=== DATASET EXTRACT ===

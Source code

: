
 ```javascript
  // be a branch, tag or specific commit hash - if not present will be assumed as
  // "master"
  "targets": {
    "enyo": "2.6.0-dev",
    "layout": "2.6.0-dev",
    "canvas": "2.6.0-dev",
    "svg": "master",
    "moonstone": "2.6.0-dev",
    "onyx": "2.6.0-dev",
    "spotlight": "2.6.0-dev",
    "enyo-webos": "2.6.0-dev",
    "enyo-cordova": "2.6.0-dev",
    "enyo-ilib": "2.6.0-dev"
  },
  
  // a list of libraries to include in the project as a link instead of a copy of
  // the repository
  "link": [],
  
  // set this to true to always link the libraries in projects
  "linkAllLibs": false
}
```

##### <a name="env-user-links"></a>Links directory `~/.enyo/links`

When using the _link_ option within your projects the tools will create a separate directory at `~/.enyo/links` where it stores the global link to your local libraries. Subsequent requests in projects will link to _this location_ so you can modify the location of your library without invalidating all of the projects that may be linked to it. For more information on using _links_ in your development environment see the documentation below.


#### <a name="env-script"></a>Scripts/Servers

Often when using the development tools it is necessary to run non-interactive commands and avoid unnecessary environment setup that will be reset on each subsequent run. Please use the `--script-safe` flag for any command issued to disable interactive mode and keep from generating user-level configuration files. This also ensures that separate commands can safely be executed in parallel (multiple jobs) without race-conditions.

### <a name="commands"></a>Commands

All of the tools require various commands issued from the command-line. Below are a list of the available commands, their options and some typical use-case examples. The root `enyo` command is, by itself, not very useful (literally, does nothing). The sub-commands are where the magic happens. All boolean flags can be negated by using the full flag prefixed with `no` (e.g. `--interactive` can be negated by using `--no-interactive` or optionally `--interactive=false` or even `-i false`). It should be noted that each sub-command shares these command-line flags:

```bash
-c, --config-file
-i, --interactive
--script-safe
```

===

◆ PROBLEM TO WORK ON
From the data above, copy each line that has the string "safe".

◆ RESPONSE BELOW
Often when using the development tools it is necessary to run non-interactive commands and avoid unnecessary environment setup that will be reset on each subsequent run. Please use the `--script-safe` flag for any command issued to disable interactive mode and keep from generating user-level configuration files. This also ensures that separate commands can safely be executed in parallel (multiple jobs) without race-conditions.
--script-safe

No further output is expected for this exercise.